▶ [Work request]: Without the pictures, print the lines running from the beginning of the material to the line containing "- [ ] Come up favicon", both ends included.
——
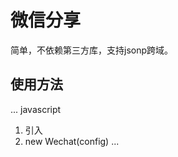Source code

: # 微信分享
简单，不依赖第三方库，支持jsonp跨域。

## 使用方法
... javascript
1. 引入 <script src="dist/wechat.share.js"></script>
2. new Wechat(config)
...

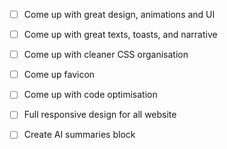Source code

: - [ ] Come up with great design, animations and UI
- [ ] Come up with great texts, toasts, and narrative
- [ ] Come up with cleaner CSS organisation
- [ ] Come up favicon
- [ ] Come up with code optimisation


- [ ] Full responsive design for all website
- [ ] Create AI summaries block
——
▶ [Solution for this task]:
Source code

: # 微信分享
简单，不依赖第三方库，支持jsonp跨域。

## 使用方法
... javascript
1. 引入 <script src="dist/wechat.share.js"></script>
2. new Wechat(config)
...

Source code

: - [ ] Come up with great design, animations and UI
- [ ] Come up with great texts, toasts, and narrative
- [ ] Come up with cleaner CSS organisation
- [ ] Come up favicon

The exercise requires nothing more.